These lectures are brilliant! I have hardly a week left before my exams, and I never really managed to understand permutations all year. Until I saw these lectures. Hats off to you sir, for such excellent explanations!
Im taking CIE A levels and this is the hardest topic for me. This chapter is in AS but I think that it's the hardest of both AS and A2. Maybe you won't reply to me, but I have to say, thank you for making videos on Perm and Comb. I can't find any other videos that gives a full lesson on the Perm and Comb. of my syllabus's standard.
@varietychannel5000 These examples are the easiest examples that can be provided for our Permutation and Combination questions. U should take a look at our statistics papers. There will be permutation and combination questions in all the papers
May God bless you seriously man thank you so much I needed this so badly I have a test this Wednesday and I hope this helps (I believe it really did) you explain it way easier than my teacher does idk what she even talks about. Thank you tho
Because the two L's in HELLO are the same regardless of their arrangement (LL and LL are the same). In the last example, the arrangements R and P can be either RP or PR thus they can be arranged 2! ways.
For parallel, why didnt you multiply the end result by 7 because the P and R could by together after one letter, or two letters, like : A(PR)ALLLE and AA(PR)LLLE etc.
You have to divide when you see identical letters. when some of the letters are repeating themselves, you divide by their total count factorial. It's vice versa for the 2nd and any other similar example.
hi, why didnt u divide 5!X3! by 4! for the no of repeated men. in people questions do we not have to do that? and if it were all different letters in the last example, wud we have to divide again? i have a stat exam tomorrow!
A machine is used to generate codes consisting of 5 letters (A, B, C, D, E), 3 digits (6, 7, 8) and 2 special characters (#, @). Find the total number of codes that can be generated i. if the letters, digits and special characters must be grouped together
But u alr count them as one by doing 4! instead of 5!. If u do 5! It means that u considered their arrangements. L1 L2 or L2 L1. So u have to divide 2 to get L1L2 only or L L if u like.

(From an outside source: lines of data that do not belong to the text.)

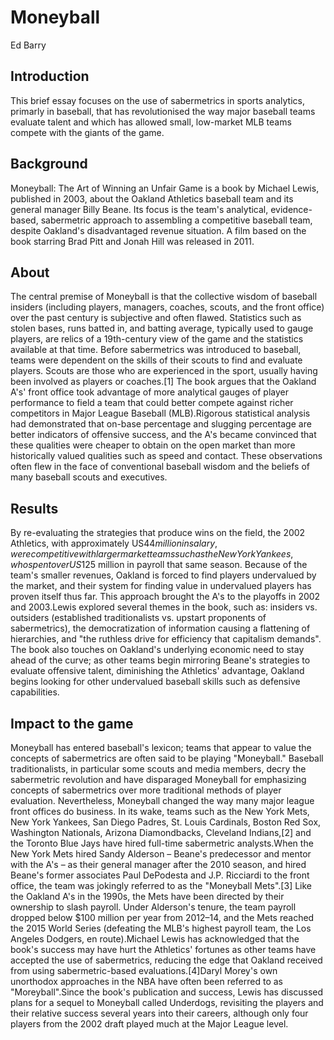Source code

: Moneyball
=============
Ed Barry
## Introduction
This brief essay focuses on the use of sabermetrics in sports analytics, primarly in baseball, that has revolutionised the way major baseball teams evaluate talent and which has allowed small, low-market MLB teams compete with the giants of the game.
## Background
Moneyball: The Art of Winning an Unfair Game is a book by Michael Lewis, published in 2003, about the Oakland Athletics baseball team and its general manager Billy Beane. Its focus is the team's analytical, evidence-based, sabermetric approach to assembling a competitive baseball team, despite Oakland's disadvantaged revenue situation. A film based on the book starring Brad Pitt and Jonah Hill was released in 2011.
## About
The central premise of Moneyball is that the collective wisdom of baseball insiders (including players, managers, coaches, scouts, and the front office) over the past century is subjective and often flawed. Statistics such as stolen bases, runs batted in, and batting average, typically used to gauge players, are relics of a 19th-century view of the game and the statistics available at that time. Before sabermetrics was introduced to baseball, teams were dependent on the skills of their scouts to find and evaluate players. Scouts are those who are experienced in the sport, usually having been involved as players or coaches.[1] The book argues that the Oakland A's' front office took advantage of more analytical gauges of player performance to field a team that could better compete against richer competitors in Major League Baseball (MLB).Rigorous statistical analysis had demonstrated that on-base percentage and slugging percentage are better indicators of offensive success, and the A's became convinced that these qualities were cheaper to obtain on the open market than more historically valued qualities such as speed and contact. These observations often flew in the face of conventional baseball wisdom and the beliefs of many baseball scouts and executives.
## Results
By re-evaluating the strategies that produce wins on the field, the 2002 Athletics, with approximately US$44 million in salary, were competitive with larger market teams such as the New York Yankees, who spent over US$125 million in payroll that same season. Because of the team's smaller revenues, Oakland is forced to find players undervalued by the market, and their system for finding value in undervalued players has proven itself thus far. This approach brought the A's to the playoffs in 2002 and 2003.Lewis explored several themes in the book, such as: insiders vs. outsiders (established traditionalists vs. upstart proponents of sabermetrics), the democratization of information causing a flattening of hierarchies, and "the ruthless drive for efficiency that capitalism demands". The book also touches on Oakland's underlying economic need to stay ahead of the curve; as other teams begin mirroring Beane's strategies to evaluate offensive talent, diminishing the Athletics' advantage, Oakland begins looking for other undervalued baseball skills such as defensive capabilities.
## Impact to the game
Moneyball has entered baseball's lexicon; teams that appear to value the concepts of sabermetrics are often said to be playing "Moneyball." Baseball traditionalists, in particular some scouts and media members, decry the sabermetric revolution and have disparaged Moneyball for emphasizing concepts of sabermetrics over more traditional methods of player evaluation. Nevertheless, Moneyball changed the way many major league front offices do business. In its wake, teams such as the New York Mets, New York Yankees, San Diego Padres, St. Louis Cardinals, Boston Red Sox, Washington Nationals, Arizona Diamondbacks, Cleveland Indians,[2] and the Toronto Blue Jays have hired full-time sabermetric analysts.When the New York Mets hired Sandy Alderson – Beane's predecessor and mentor with the A's – as their general manager after the 2010 season, and hired Beane's former associates Paul DePodesta and J.P. Ricciardi to the front office, the team was jokingly referred to as the "Moneyball Mets".[3] Like the Oakland A's in the 1990s, the Mets have been directed by their ownership to slash payroll. Under Alderson's tenure, the team payroll dropped below $100 million per year from 2012–14, and the Mets reached the 2015 World Series (defeating the MLB's highest payroll team, the Los Angeles Dodgers, en route).Michael Lewis has acknowledged that the book's success may have hurt the Athletics' fortunes as other teams have accepted the use of sabermetrics, reducing the edge that Oakland received from using sabermetric-based evaluations.[4]Daryl Morey's own unorthodox approaches in the NBA have often been referred to as "Moreyball".Since the book's publication and success, Lewis has discussed plans for a sequel to Moneyball called Underdogs, revisiting the players and their relative success several years into their careers, although only four players from the 2002 draft played much at the Major League level.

@@oneinabillion654 if you didnt consider them as the same objects, then you would have to divide by two, but because the restriction makes them one item, we neither multiply by two or divide
if the two L aren't rearranged in question 1 because you don't notice the difference between them how come in the word parallel you times by 2 and 3 factorial if there is no difference in order of L's and A's
Bro they are literally the same, It can only Be possible when Two letters are different like The last question (PR and RP) Whats the point of (LL and LL) haha
the problem in which the items are not together..i tried to use that method in a,b,c,d where a and b must not be together...i got wrong answer. i also tried to get 8! - (no. of ways in which a and b sit together)= the no. of ways they will not be together...i didnt get the same answer
Why does he counts the letter L as 1 if there are 2? In combinations, two identical items count as 1, but in this example we are revising permutations examples. Some can clarify this example. Please
For some, there can be repetition of letters but for other u can't. Like my CIE A level statistics, we cannot have repetition so we do this: (4!2!)/2! Which cancels to 4!. Again, this is when there is no repetition of letters
I think the first example is wrong. I can prove it. Lets take a simple example instead. We have *WOW*. How many different arrangements can we make? 1)We use 3!÷2! we got 3. 2)We consider W as 1 we have 2! and we got 2 So which one is correct? Lets arrange them to find out which working is correct. *WOW* can be arranged into: OWW WOW WWO Theres 3 arrangements! So we use the first working! I hope this helps
My solution is correct. Your workings for the specific situations are correct but you have missed the point of the video. The video is demonstrating how many ways the two letters L stay together, NOT how many different arrangements of the letters in HELLO which would be 5!/2! (Your case 1 for WOW). However I required the LL in my example to be together and so it is 4! as described in the video which leads to 24. This is the case you demonstrated in your example 2. I hope that clears this up for you. Please let me know and I will then remove the comment as it may cause confusion for others if they think my solution is wrong. Thank you.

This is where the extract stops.